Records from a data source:
==============================
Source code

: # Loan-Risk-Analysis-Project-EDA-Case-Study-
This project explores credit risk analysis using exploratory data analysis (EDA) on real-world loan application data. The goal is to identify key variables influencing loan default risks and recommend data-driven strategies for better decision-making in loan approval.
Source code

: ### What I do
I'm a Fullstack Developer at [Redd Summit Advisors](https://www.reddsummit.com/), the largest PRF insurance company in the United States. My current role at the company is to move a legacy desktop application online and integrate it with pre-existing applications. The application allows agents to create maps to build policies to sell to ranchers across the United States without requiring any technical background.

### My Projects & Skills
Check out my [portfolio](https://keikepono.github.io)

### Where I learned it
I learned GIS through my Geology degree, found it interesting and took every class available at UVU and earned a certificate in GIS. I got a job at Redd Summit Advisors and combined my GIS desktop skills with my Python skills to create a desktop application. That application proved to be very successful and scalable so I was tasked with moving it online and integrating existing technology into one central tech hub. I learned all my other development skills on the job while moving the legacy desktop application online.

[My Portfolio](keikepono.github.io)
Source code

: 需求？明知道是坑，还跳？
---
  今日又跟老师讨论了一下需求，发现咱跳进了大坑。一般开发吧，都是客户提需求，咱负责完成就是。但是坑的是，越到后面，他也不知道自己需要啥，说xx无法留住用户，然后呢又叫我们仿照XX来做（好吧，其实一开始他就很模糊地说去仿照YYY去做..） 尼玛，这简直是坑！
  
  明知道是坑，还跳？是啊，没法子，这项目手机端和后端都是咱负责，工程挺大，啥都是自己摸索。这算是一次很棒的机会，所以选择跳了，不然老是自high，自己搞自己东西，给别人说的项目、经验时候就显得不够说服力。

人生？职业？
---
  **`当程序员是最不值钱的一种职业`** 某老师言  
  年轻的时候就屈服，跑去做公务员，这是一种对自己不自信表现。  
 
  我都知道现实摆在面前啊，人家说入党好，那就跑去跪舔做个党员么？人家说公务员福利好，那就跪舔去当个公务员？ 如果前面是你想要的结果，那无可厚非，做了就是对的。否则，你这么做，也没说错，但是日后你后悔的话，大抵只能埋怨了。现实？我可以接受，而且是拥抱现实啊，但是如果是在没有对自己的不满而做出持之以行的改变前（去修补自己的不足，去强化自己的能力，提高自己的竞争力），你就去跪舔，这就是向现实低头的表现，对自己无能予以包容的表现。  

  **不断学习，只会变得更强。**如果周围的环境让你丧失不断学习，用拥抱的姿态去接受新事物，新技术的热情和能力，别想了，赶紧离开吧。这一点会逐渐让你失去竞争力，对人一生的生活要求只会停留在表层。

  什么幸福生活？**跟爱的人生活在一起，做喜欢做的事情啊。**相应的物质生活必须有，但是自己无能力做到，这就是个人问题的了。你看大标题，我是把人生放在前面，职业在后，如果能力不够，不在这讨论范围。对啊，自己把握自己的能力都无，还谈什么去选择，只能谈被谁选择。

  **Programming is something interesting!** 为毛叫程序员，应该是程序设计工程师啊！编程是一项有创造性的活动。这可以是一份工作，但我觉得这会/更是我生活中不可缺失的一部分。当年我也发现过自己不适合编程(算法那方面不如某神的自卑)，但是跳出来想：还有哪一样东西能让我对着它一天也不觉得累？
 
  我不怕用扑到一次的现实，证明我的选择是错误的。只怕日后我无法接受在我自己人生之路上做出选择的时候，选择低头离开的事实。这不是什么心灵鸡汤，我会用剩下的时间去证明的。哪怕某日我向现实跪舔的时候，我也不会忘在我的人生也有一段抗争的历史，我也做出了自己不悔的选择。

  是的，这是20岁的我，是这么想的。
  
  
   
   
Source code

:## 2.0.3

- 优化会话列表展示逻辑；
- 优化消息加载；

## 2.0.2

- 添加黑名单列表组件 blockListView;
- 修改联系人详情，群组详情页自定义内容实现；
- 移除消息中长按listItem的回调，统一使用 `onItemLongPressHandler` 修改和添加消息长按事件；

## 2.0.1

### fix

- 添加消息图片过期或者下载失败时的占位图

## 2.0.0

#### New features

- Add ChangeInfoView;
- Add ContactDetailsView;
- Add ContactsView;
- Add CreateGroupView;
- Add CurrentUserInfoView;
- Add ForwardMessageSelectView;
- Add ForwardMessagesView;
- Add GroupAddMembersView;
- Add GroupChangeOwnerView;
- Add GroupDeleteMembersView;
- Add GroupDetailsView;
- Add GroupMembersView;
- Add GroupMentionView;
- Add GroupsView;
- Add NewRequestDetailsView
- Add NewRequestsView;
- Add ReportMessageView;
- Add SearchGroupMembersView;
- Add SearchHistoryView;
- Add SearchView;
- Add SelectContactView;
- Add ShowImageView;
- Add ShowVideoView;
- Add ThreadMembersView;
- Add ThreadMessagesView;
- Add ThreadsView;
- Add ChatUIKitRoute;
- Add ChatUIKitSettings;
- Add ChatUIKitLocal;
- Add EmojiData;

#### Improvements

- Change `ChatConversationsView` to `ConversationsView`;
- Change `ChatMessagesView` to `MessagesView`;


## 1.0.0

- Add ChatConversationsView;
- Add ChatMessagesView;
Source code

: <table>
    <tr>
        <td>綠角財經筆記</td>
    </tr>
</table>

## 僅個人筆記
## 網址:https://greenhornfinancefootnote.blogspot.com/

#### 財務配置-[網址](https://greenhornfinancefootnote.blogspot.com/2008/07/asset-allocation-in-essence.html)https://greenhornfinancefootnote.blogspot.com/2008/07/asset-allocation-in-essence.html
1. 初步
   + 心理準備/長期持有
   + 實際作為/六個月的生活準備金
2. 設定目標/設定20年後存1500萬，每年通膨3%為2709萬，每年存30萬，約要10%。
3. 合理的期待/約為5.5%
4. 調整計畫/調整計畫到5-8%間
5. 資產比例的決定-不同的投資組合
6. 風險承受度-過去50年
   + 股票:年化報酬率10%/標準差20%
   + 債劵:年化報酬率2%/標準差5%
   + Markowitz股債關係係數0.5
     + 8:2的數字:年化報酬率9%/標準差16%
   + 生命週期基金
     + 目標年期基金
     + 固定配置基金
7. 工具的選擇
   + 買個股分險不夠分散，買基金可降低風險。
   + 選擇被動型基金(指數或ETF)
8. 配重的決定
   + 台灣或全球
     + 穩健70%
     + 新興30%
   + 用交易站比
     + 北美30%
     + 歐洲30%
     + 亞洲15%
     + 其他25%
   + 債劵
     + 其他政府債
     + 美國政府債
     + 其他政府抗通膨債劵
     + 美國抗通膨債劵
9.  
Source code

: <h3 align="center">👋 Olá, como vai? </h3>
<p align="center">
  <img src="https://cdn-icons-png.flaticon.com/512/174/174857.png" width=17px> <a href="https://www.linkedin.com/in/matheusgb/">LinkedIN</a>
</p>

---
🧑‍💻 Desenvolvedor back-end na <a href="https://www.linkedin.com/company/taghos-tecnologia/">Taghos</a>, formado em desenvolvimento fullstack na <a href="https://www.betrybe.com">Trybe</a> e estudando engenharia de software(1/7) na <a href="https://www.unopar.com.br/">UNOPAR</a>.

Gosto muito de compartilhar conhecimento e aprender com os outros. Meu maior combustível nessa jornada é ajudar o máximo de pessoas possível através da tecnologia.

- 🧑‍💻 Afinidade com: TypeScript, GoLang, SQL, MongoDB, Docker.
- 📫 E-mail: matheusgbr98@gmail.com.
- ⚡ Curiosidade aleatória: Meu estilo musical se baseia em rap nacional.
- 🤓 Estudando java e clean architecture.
==============================
# Problem
Only lines holding the word "blogspot" are wanted, so copy each of them from the records above.

# Task response
## 網址:https://greenhornfinancefootnote.blogspot.com/
#### 財務配置-[網址](https://greenhornfinancefootnote.blogspot.com/2008/07/asset-allocation-in-essence.html)https://greenhornfinancefootnote.blogspot.com/2008/07/asset-allocation-in-essence.html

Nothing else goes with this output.